DataLad New User FAQ

The following is a list of questions for which we have found the answers already and wanted to share to new DataLad users (within the NIMH IRP especially).

What is DataLad?

From the DataLad Handbook "philosophy" section:

DataLad is a software tool developed to aid with everything related to the evolution of digital objects.

It is not only keeping track of code, it is not only keeping track of data, it is not only making sharing, retrieving and linking data (and metadata) easy, but it assists with the combination of all things necessary in the digital workflow of data and science.

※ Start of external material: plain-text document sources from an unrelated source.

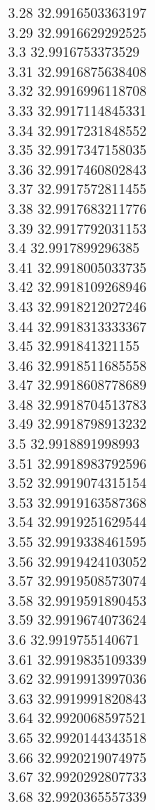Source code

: {3.28	32.9916503363197\\
3.29	32.9916629292525\\
3.3	32.9916753373529\\
3.31	32.9916875638408\\
3.32	32.9916996118708\\
3.33	32.9917114845331\\
3.34	32.9917231848552\\
3.35	32.9917347158035\\
3.36	32.9917460802843\\
3.37	32.9917572811455\\
3.38	32.9917683211776\\
3.39	32.9917792031153\\
3.4	32.9917899296385\\
3.41	32.9918005033735\\
3.42	32.9918109268946\\
3.43	32.9918212027246\\
3.44	32.9918313333367\\
3.45	32.991841321155\\
3.46	32.9918511685558\\
3.47	32.9918608778689\\
3.48	32.9918704513783\\
3.49	32.9918798913232\\
3.5	32.9918891998993\\
3.51	32.9918983792596\\
3.52	32.9919074315154\\
3.53	32.9919163587368\\
3.54	32.9919251629544\\
3.55	32.9919338461595\\
3.56	32.9919424103052\\
3.57	32.9919508573074\\
3.58	32.9919591890453\\
3.59	32.9919674073624\\
3.6	32.9919755140671\\
3.61	32.9919835109339\\
3.62	32.9919913997036\\
3.63	32.9919991820843\\
3.64	32.9920068597521\\
3.65	32.9920144343518\\
3.66	32.9920219074975\\
3.67	32.9920292807733\\
3.68	32.9920365557339\\
}
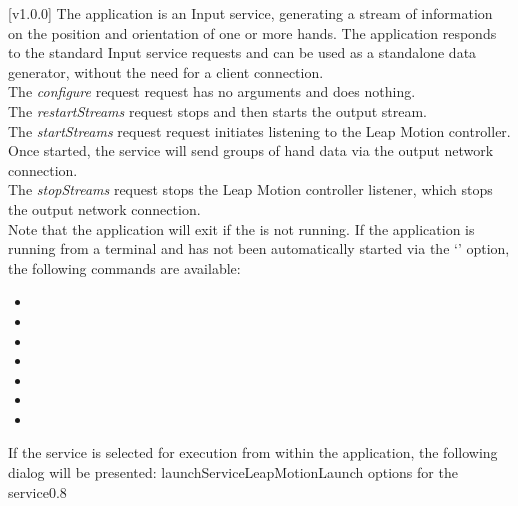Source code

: [v1.0.0]
The  application is an Input service,
generating a stream of information on the position and orientation of one or more hands.
The application responds to the standard Input service requests and can be used as a
standalone data generator, without the need for a client connection.\\

The \emph{configure} request request has no arguments and does nothing.\\

The \emph{restartStreams} request stops and then starts the output stream.\\

The \emph{startStreams} request request initiates listening to the Leap Motion controller.
Once started, the service will send groups of hand data via the output \yarp{} network
connection.\\

The \emph{stopStreams} request stops the Leap Motion controller listener, which stops the
output \yarp{} network connection.\\ 

Note that the application will exit if the \emph{\RS} is not running.
\insertAppParameters
\insertTagDescription{\LMI}
\insertInputServiceComment
\condPage{}
If the application is running from a terminal and has not been automatically started via
the `' option, the following commands are available:
\begin{itemize}
\item{}
\item\exSp{}
\item\exSp{}
\item\exSp{}
\item\exSp{}
\item\exSp{}
\item\exSp{}
\end{itemize}
\secondaryEnd
\condPage
{}
If the service is selected for execution from within the \emph{\MMMU} application, the
following dialog will be presented:
%
{launchServiceLeapMotion}{Launch options for the \emph{\LMI} service}{0.8}

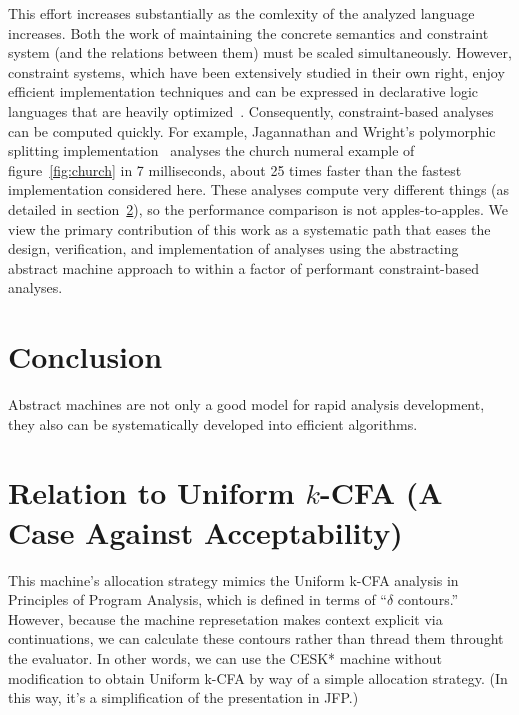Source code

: \documentclass[preprint,onecolumn,9pt]{sigplanconf} %
\begin{document}
This effort increases substantially as the comlexity of the analyzed
language increases.  Both the work of maintaining the concrete
semantics and constraint system (and the relations between them) must
be scaled simultaneously.  However, constraint systems, which have
been extensively studied in their own right, enjoy efficient
implementation techniques and can be expressed in declarative logic
languages that are heavily
optimized~\cite{dvanhorn:bravenboer-smaragdakis-oopsla09}.
Consequently, constraint-based analyses can be computed quickly.  For
example, Jagannathan and Wright's polymorphic splitting
implementation~\cite{dvanhorn:wright-jagannathan-toplas98} analyses
the church numeral example of figure~\ref{fig:church} in 7
milliseconds, about 25 times faster than the fastest implementation
considered here.  These analyses compute very different things (as
detailed in section~\ref{sec:accept}), so the performance comparison
is not apples-to-apples.  We view the primary contribution of this
work as a systematic path that eases the design, verification, and
implementation of analyses using the abstracting abstract machine
approach to within a factor of performant constraint-based analyses.



\section{Conclusion}
\label{sec:conclusion}

Abstract machines are not only a good model for rapid analysis
development, they also can be systematically developed into efficient
algorithms.







\appendix
\section{Relation to Uniform \(k\)-CFA (A Case Against Acceptability)}
\label{sec:accept}

\cite{dvanhorn:nielson-nielson-popl97} \cite{dvanhorn:Neilson:1999}

This machine's allocation strategy mimics the Uniform k-CFA analysis
in Principles of Program Analysis, which is defined in terms of
``$\delta$ contours.''  However, because the machine represetation makes
context explicit via continuations, we can calculate these contours
rather than thread them throught the evaluator.  In other words, we
can use the CESK* machine without modification to obtain Uniform k-CFA
by way of a simple allocation strategy.  (In this way, it's a
simplification of the presentation in JFP.)
\end{document}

As built-in, but optional features, DataLad yields FAIR resources – for example metadata and provenance – and anything (or everything) can be easily shared should the user want this.

How does DataLad work?

From the DataLad Handbook FAQ:

  • Both Git and git-annex are made to work with a single repository at a time. A key advantage that DataLad brings to the table is that it makes the boundaries between repositories vanish from a user’s point of view. Most core commands have a --recursive option that will discover and traverse any subdatasets and do-the-right-thing. Whereas git and git-annex would require the caller to first cd to the target repository, DataLad figures out which repository the given paths belong to and then works within that repository. datalad save . --recursive will solve the subdataset problem above for example, no matter what was changed/added, no matter where in a tree of subdatasets.
  • DataLad provides users with the ability to act on “virtual” file paths. If software needs data files that are carried in a subdataset (in Git terms: submodule) for a computation or test, a datalad get will discover if there are any subdatasets to install at a particular version to eventually provide the file content.
  • DataLad adds metadata facilities for metadata extraction in various flavors, and can store extracted and aggregated metadata under .datalad/metadata.

What's the advantage of DataLad over just storing and modifying files myself?

From the DatLad Handbook "summary" section:

DataLad allows to capture full provenance: The origin of datasets, the origin of files obtained from web sources, complete machine-readable and automatically reproducible records of how files were created (including software environments).

You or your collaborators can thus re-obtain or reproducibly recompute content with a single command, and make use of extensive provenance of dataset content (who created it, when, and how?).

Do I have to use DataLad?

No, but you should consider if it is the right tool for your use case.

When should I use DataLad?

When you want to embrace open science FAIR principles and make your data more reusable and reproducible.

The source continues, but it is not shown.